The system is composed of decoupled microservices to ensure scalability and isolation of concerns.

[ User Browser ]
       | (HTTP / SSE)
       v
[   API Service   ]  <-- Authenticates, Validates, Enqueues
       |
       +--------------+
       |              |
       v              v
[ PostgreSQL ]    [ Redis ]
(Source of Truth) (Queue, PubSub, Live State)
                      ^
                      |
[ Worker Service ] ---+
(Claims Jobs, Executes in Docker, Scores)

Roles:

  • API Service: Handles HTTP requests, authentication (JWT), and real-time updates via Server-Sent Events (SSE).
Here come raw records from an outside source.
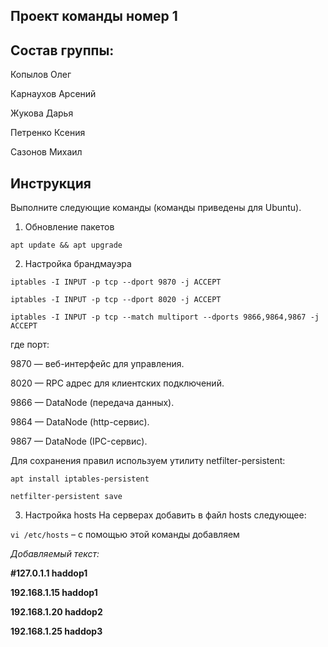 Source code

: ## Проект команды номер 1
## Состав группы:
Копылов Олег

Карнаухов Арсений

Жукова Дарья

Петренко Ксения

Сазонов Михаил


## Инструкция

Выполните следующие команды (команды приведены для Ubuntu).

1. Обновление пакетов

``apt update && apt upgrade``

2. Настройка брандмауэра

``iptables -I INPUT -p tcp --dport 9870 -j ACCEPT``


``iptables -I INPUT -p tcp --dport 8020 -j ACCEPT``


``iptables -I INPUT -p tcp --match multiport --dports 9866,9864,9867 -j ACCEPT``


где порт:

9870 — веб-интерфейс для управления.

8020 — RPC адрес для клиентских подключений.

9866 — DataNode (передача данных).

9864 — DataNode (http-сервис).

9867 — DataNode (IPC-сервис).


Для сохранения правил используем утилиту netfilter-persistent:

``apt install iptables-persistent``

``netfilter-persistent save``


3. Настройка hosts
На серверах добавить в файл hosts следующее:

``vi /etc/hosts`` – с помощью  этой команды добавляем

_Добавляемый текст:_

**#127.0.1.1 haddop1**

**192.168.1.15 haddop1**

**192.168.1.20 haddop2**

**192.168.1.25 haddop3**
   
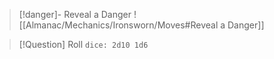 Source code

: > [!danger]- Reveal a Danger
> ![[Almanac/Mechanics/Ironsworn/Moves#Reveal a Danger]]

> [!Question] Roll
> `dice: 2d10 1d6` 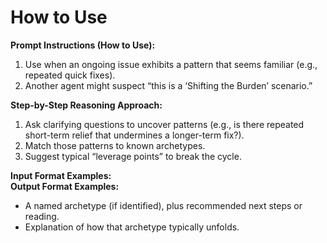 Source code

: # How to Use
**Prompt Instructions (How to Use):**  
1. Use when an ongoing issue exhibits a pattern that seems familiar (e.g., repeated quick fixes).  
2. Another agent might suspect “this is a ‘Shifting the Burden’ scenario.”

**Step-by-Step Reasoning Approach:**  
1. Ask clarifying questions to uncover patterns (e.g., is there repeated short-term relief that undermines a longer-term fix?).  
2. Match those patterns to known archetypes.  
3. Suggest typical “leverage points” to break the cycle.

**Input Format Examples:**  
**Output Format Examples:**  
- A named archetype (if identified), plus recommended next steps or reading.  
- Explanation of how that archetype typically unfolds.



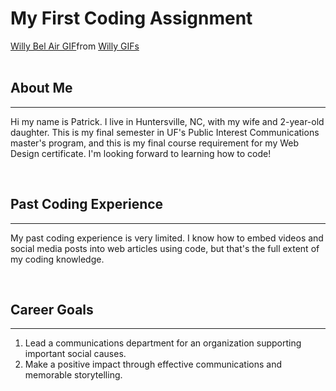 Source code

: # My First Coding Assignment #
<div class="tenor-gif-embed" data-postid="14465244" data-share-method="host" data-aspect-ratio="1.06312" data-width="100%"><a href="https://tenor.com/view/willy-bel-air-fresh-prince-dancing-gif-14465244">Willy Bel Air GIF</a>from <a href="https://tenor.com/search/willy-gifs">Willy GIFs</a></div> <script type="text/javascript" async src="https://tenor.com/embed.js"></script>

<br> 

## About Me ##
----
Hi my name is Patrick. I live in Huntersville, NC, with my wife and 2-year-old daughter. This is my final semester in UF's Public Interest Communications master's program, and this is my final course requirement for my Web Design certificate. I'm looking forward to learning how to code!

<br>

## Past Coding Experience ##
----
My past coding experience is very limited. I know how to embed videos and social media posts into web articles using code, but that's the full extent of my coding knowledge.

<br>

## Career Goals ## 
----
1. Lead a communications department for an organization supporting important social causes.
2. Make a positive impact through effective communications and memorable storytelling. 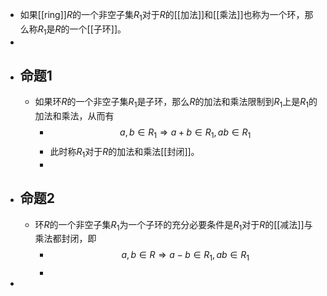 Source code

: - 如果[[ring]]$R$的一个非空子集$R_1$对于$R$的[[加法]]和[[乘法]]也称为一个环，那么称$R_1$是$R$的一个[[子环]]。
-
- ## 命题1
	- 如果环$R$的一个非空子集$R_1$是子环，那么$R$的加法和乘法限制到$R_1$上是$R_1$的加法和乘法，从而有
		- $$a,b\in R_1\Longrightarrow a+b\in R_1, ab\in R_1$$
		- 此时称$R_1$对于$R$的加法和乘法[[封闭]]。
		-
- ## 命题2
	- 环$R$的一个非空子集$R_1$为一个子环的充分必要条件是$R_1$对于$R$的[[减法]]与乘法都封闭，即
		- $$a,b\in R\Longrightarrow a-b\in R_1,ab\in R_1$$
		-
-
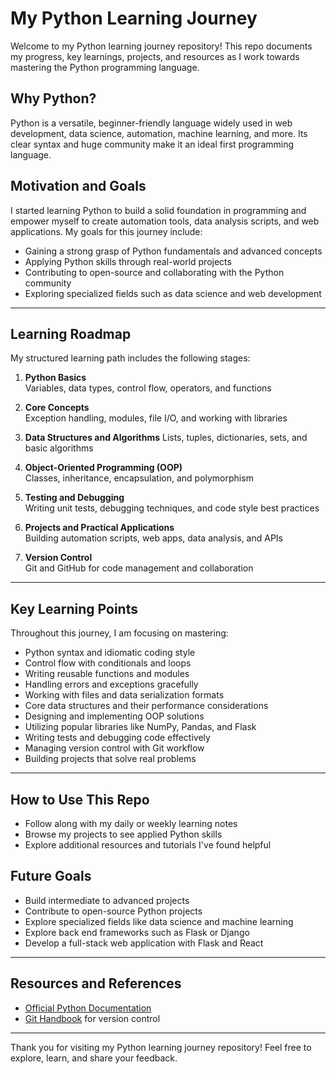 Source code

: # My Python Learning Journey

Welcome to my Python learning journey repository! This repo documents my progress, key learnings, projects, and resources as I work towards mastering the Python programming language.

## Why Python?

Python is a versatile, beginner-friendly language widely used in web development, data science, automation, machine learning, and more. Its clear syntax and huge community make it an ideal first programming language.

## Motivation and Goals

I started learning Python to build a solid foundation in programming and empower myself to create automation tools, data analysis scripts, and web applications. My goals for this journey include:

- Gaining a strong grasp of Python fundamentals and advanced concepts
- Applying Python skills through real-world projects
- Contributing to open-source and collaborating with the Python community
- Exploring specialized fields such as data science and web development

---

## Learning Roadmap

My structured learning path includes the following stages:

1. **Python Basics**  
   Variables, data types, control flow, operators, and functions

2. **Core Concepts**  
   Exception handling, modules, file I/O, and working with libraries

3. **Data Structures and Algorithms** 
   Lists, tuples, dictionaries, sets, and basic algorithms
   

4. **Object-Oriented Programming (OOP)**  
   Classes, inheritance, encapsulation, and polymorphism

5. **Testing and Debugging**  
   Writing unit tests, debugging techniques, and code style best practices

6. **Projects and Practical Applications**  
   Building automation scripts, web apps, data analysis, and APIs

7. **Version Control**  
   Git and GitHub for code management and collaboration

---
## Key Learning Points

Throughout this journey, I am focusing on mastering:

- Python syntax and idiomatic coding style
- Control flow with conditionals and loops
- Writing reusable functions and modules
- Handling errors and exceptions gracefully
- Working with files and data serialization formats
- Core data structures and their performance considerations
- Designing and implementing OOP solutions
- Utilizing popular libraries like NumPy, Pandas, and Flask
- Writing tests and debugging code effectively
- Managing version control with Git workflow
- Building projects that solve real problems

---
## How to Use This Repo

- Follow along with my daily or weekly learning notes  
- Browse my projects to see applied Python skills  
- Explore additional resources and tutorials I've found helpful

## Future Goals

- Build intermediate to advanced projects  
- Contribute to open-source Python projects  
- Explore specialized fields like data science and machine learning
- Explore back end frameworks such as Flask or Django 
- Develop a full-stack web application with Flask and React 

---
## Resources and References

- [Official Python Documentation](https://docs.python.org/3/)  
- [Git Handbook](https://git-scm.com/doc) for version control

---

Thank you for visiting my Python learning journey repository! Feel free to explore, learn, and share your feedback.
It acts as the gatekeeper, pushing valid submissions to the job queue.
  • Worker Service: A stateless consumer that claims jobs from Redis, executes code in ephemeral Docker containers, calculates scores, and persists results.
  • Redis: faster-than-disk storage used for the job queue (submissions), distributed locking (processing:*), idempotency checks (processed:*), real-time event streaming (events:*), and live ranking (Sorted Sets).
  • PostgreSQL: The persistent source of truth for Users, Contests, Problems, Submissions, and historical Leaderboard Events.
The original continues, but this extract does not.